Fig. 3.

Partial silencing of DPAGT1 enhances AJs in MDCK cells. (A), Phase-contrast images of non-silenced (NS) and silenced (S) cells. Size bars, 25 µm. (B), Doubling times of non-silenced (NS) and silenced (S) cells. (**P<0.01). (C), TCLs from non-silenced (NS) and silenced (S) cells were examined for different catenins, vinculin and PP2A in comparison to actin by WB using data from four independent experiments. (D), Controls for immunoprecipitation experiments.

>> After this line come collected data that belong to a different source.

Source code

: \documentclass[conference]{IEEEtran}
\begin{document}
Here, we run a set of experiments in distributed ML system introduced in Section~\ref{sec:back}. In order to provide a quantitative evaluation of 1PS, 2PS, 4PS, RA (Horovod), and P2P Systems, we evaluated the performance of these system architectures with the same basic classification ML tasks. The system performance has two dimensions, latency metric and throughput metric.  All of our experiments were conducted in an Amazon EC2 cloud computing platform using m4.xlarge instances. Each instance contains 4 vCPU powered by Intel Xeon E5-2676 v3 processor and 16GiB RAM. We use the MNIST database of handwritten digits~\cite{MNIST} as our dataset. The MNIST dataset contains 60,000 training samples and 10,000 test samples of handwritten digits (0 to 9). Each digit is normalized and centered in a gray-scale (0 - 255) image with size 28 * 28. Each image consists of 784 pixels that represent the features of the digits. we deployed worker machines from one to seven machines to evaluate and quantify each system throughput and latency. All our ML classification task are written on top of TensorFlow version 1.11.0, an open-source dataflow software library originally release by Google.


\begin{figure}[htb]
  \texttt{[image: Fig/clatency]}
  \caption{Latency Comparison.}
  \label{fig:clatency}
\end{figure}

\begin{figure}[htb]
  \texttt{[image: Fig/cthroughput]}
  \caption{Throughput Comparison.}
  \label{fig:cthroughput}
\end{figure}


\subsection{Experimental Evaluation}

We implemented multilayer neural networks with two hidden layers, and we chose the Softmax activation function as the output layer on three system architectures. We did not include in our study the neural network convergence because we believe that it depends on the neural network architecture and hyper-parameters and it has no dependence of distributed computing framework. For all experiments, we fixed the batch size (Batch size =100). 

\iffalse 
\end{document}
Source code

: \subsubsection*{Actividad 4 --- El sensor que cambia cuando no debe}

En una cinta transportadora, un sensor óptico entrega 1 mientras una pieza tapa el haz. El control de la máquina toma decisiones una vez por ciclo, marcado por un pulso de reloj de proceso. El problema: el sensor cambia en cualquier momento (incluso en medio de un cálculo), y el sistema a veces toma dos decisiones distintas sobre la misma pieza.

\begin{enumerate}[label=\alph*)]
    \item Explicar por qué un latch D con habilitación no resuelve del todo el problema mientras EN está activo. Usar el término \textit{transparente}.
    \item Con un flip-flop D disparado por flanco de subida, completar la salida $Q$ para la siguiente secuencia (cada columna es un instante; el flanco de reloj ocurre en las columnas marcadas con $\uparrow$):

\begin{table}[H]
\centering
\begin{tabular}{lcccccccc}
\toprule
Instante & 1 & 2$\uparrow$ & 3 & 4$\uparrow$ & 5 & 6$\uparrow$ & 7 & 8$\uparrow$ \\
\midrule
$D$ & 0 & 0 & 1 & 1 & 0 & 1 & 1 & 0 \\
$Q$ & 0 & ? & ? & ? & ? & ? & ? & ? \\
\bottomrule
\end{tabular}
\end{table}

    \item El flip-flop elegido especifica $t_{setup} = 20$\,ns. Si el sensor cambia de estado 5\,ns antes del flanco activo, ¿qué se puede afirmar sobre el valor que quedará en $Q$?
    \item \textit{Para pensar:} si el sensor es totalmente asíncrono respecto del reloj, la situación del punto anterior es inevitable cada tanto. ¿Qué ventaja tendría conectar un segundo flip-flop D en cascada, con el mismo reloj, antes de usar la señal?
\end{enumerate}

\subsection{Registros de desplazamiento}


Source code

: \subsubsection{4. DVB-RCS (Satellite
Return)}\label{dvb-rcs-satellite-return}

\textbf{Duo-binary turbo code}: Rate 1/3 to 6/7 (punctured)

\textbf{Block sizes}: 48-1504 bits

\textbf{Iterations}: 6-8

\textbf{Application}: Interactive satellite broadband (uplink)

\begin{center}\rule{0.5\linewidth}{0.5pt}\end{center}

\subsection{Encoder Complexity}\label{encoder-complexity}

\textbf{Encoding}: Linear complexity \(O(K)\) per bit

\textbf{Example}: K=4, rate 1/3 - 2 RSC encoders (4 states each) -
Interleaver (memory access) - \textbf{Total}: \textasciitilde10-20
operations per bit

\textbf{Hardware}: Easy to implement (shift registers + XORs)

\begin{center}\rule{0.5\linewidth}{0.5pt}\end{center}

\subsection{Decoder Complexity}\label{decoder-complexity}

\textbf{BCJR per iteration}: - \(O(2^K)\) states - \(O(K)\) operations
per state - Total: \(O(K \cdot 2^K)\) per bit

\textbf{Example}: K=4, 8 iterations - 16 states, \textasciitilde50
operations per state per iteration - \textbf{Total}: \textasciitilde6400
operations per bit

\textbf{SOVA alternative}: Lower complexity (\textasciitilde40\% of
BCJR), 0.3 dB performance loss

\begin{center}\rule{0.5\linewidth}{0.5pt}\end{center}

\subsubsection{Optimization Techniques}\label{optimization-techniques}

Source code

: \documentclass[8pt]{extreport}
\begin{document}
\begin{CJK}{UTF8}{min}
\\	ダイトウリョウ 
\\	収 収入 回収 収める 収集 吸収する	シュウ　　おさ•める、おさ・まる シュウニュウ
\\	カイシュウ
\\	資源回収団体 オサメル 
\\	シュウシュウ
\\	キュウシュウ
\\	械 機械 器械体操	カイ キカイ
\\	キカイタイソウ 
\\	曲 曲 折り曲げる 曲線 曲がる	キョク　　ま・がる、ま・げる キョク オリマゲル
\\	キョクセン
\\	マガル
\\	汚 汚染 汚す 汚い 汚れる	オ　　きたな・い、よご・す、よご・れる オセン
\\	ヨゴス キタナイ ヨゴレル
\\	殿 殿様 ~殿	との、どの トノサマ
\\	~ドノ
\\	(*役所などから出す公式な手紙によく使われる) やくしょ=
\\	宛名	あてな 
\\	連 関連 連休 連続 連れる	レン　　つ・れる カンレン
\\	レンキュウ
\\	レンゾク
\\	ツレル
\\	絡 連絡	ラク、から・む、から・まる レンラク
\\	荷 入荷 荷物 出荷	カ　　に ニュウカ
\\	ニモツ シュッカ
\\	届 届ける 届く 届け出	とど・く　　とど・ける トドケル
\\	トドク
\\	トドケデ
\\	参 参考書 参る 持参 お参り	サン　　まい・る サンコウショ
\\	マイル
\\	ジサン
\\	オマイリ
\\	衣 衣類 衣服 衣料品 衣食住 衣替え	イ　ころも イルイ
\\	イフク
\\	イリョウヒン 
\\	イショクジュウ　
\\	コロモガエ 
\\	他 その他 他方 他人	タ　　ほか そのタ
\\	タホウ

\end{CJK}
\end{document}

TCLs were immunoprecipitated with antibodies against IgG isotypes and analyzed for expression of selected proteins by WB. (E), E-cadherins were immunoprecipitated from non-silenced (NS) and silenced (S) cells and analyzed for association with β-catenin, γ-catenin, α-catenin and vinculin by WB. Fold changes in protein levels associated with E-cadherin complexes from silenced (S) cells were determined in comparison to E-cadherin complexes from non-silenced (NS) cells after normalization to E-cadherin abundance with data from three independent experiments (**P<0.01). (F) E-cadherins were immunoprecipitated from TCL of non-silenced (NS) or silenced (S) cells, and their association with PP2A was assessed by WB. Fold change of PP2A protein levels from silenced (S) cells was determined in comparison with non-silenced (NS) cells after normalization to E-cadherin using data from three independent experiments (**P<0.01). (G) Non-silenced (NS) or silenced (S) cells were grown to confluence and processed for indirect immunofluorescence staining using an antibody to the cytoplasmic region of E-cadherin. Cells were counterstained for F-actin with rhodamine-phalloidin. Shown are 0.74 µm confocal x-y sections. Enhanced lateral colocalization of E-cadherin and F-actin in S cells compared to NS is highlighted in x–z sections. Size bars, 10 µm.